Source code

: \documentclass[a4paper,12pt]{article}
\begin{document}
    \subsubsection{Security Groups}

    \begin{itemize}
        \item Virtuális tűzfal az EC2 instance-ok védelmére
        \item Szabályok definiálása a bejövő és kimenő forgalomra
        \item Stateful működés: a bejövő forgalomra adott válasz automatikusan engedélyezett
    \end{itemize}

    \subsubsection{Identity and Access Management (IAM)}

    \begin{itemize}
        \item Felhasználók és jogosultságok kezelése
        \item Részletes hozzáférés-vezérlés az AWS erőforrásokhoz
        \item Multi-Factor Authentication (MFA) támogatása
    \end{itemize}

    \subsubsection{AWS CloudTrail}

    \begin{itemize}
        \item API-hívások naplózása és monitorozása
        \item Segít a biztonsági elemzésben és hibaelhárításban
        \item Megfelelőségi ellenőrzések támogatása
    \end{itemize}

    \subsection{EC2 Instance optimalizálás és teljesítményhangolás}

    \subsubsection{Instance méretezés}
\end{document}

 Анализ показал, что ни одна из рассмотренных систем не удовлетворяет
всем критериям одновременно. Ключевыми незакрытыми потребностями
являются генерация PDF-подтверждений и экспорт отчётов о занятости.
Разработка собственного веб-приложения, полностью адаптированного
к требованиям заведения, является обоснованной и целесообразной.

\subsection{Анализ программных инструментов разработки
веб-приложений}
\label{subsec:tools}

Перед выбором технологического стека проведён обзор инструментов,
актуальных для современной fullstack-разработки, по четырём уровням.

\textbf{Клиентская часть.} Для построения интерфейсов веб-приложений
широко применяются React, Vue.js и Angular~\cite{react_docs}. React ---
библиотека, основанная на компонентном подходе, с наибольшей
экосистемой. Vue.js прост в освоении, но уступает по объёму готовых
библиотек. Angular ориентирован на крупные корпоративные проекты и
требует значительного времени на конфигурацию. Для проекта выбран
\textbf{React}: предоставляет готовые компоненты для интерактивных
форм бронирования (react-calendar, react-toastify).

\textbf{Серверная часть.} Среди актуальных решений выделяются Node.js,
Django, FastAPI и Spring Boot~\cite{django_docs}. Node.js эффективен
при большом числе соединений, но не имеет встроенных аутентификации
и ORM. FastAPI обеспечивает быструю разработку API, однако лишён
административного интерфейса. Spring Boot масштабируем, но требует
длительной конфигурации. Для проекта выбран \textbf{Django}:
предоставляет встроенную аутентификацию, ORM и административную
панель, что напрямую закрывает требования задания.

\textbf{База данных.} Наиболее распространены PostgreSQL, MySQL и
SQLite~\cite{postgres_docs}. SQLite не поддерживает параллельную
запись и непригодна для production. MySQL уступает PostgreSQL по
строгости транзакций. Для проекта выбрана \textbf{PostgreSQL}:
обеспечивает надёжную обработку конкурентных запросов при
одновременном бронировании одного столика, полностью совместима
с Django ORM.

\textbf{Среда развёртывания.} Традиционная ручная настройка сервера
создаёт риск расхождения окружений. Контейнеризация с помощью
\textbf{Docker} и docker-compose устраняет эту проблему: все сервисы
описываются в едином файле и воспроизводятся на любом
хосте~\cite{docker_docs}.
________________________
▸ **EXERCISE PROMPT**: Beginning with the first line and ending with the last, restate the data word for word.

▸ **THE ANSWER**:
Source code

: \documentclass[a4paper,12pt]{article}
\begin{document}
    \subsubsection{Security Groups}

    \begin{itemize}
        \item Virtuális tűzfal az EC2 instance-ok védelmére
        \item Szabályok definiálása a bejövő és kimenő forgalomra
        \item Stateful működés: a bejövő forgalomra adott válasz automatikusan engedélyezett
    \end{itemize}

    \subsubsection{Identity and Access Management (IAM)}

    \begin{itemize}
        \item Felhasználók és jogosultságok kezelése
        \item Részletes hozzáférés-vezérlés az AWS erőforrásokhoz
        \item Multi-Factor Authentication (MFA) támogatása
    \end{itemize}

    \subsubsection{AWS CloudTrail}

    \begin{itemize}
        \item API-hívások naplózása és monitorozása
        \item Segít a biztonsági elemzésben és hibaelhárításban
        \item Megfelelőségi ellenőrzések támogatása
    \end{itemize}

    \subsection{EC2 Instance optimalizálás és teljesítményhangolás}

    \subsubsection{Instance méretezés}
\end{document}

 Анализ показал, что ни одна из рассмотренных систем не удовлетворяет
всем критериям одновременно. Ключевыми незакрытыми потребностями
являются генерация PDF-подтверждений и экспорт отчётов о занятости.
Разработка собственного веб-приложения, полностью адаптированного
к требованиям заведения, является обоснованной и целесообразной.

\subsection{Анализ программных инструментов разработки
веб-приложений}
\label{subsec:tools}

Перед выбором технологического стека проведён обзор инструментов,
актуальных для современной fullstack-разработки, по четырём уровням.

\textbf{Клиентская часть.} Для построения интерфейсов веб-приложений
широко применяются React, Vue.js и Angular~\cite{react_docs}. React ---
библиотека, основанная на компонентном подходе, с наибольшей
экосистемой. Vue.js прост в освоении, но уступает по объёму готовых
библиотек. Angular ориентирован на крупные корпоративные проекты и
требует значительного времени на конфигурацию. Для проекта выбран
\textbf{React}: предоставляет готовые компоненты для интерактивных
форм бронирования (react-calendar, react-toastify).

\textbf{Серверная часть.} Среди актуальных решений выделяются Node.js,
Django, FastAPI и Spring Boot~\cite{django_docs}. Node.js эффективен
при большом числе соединений, но не имеет встроенных аутентификации
и ORM. FastAPI обеспечивает быструю разработку API, однако лишён
административного интерфейса. Spring Boot масштабируем, но требует
длительной конфигурации. Для проекта выбран \textbf{Django}:
предоставляет встроенную аутентификацию, ORM и административную
панель, что напрямую закрывает требования задания.

\textbf{База данных.} Наиболее распространены PostgreSQL, MySQL и
SQLite~\cite{postgres_docs}. SQLite не поддерживает параллельную
запись и непригодна для production. MySQL уступает PostgreSQL по
строгости транзакций. Для проекта выбрана \textbf{PostgreSQL}:
обеспечивает надёжную обработку конкурентных запросов при
одновременном бронировании одного столика, полностью совместима
с Django ORM.

\textbf{Среда развёртывания.} Традиционная ручная настройка сервера
создаёт риск расхождения окружений. Контейнеризация с помощью
\textbf{Docker} и docker-compose устраняет эту проблему: все сервисы
описываются в едином файле и воспроизводятся на любом
хосте~\cite{docker_docs}.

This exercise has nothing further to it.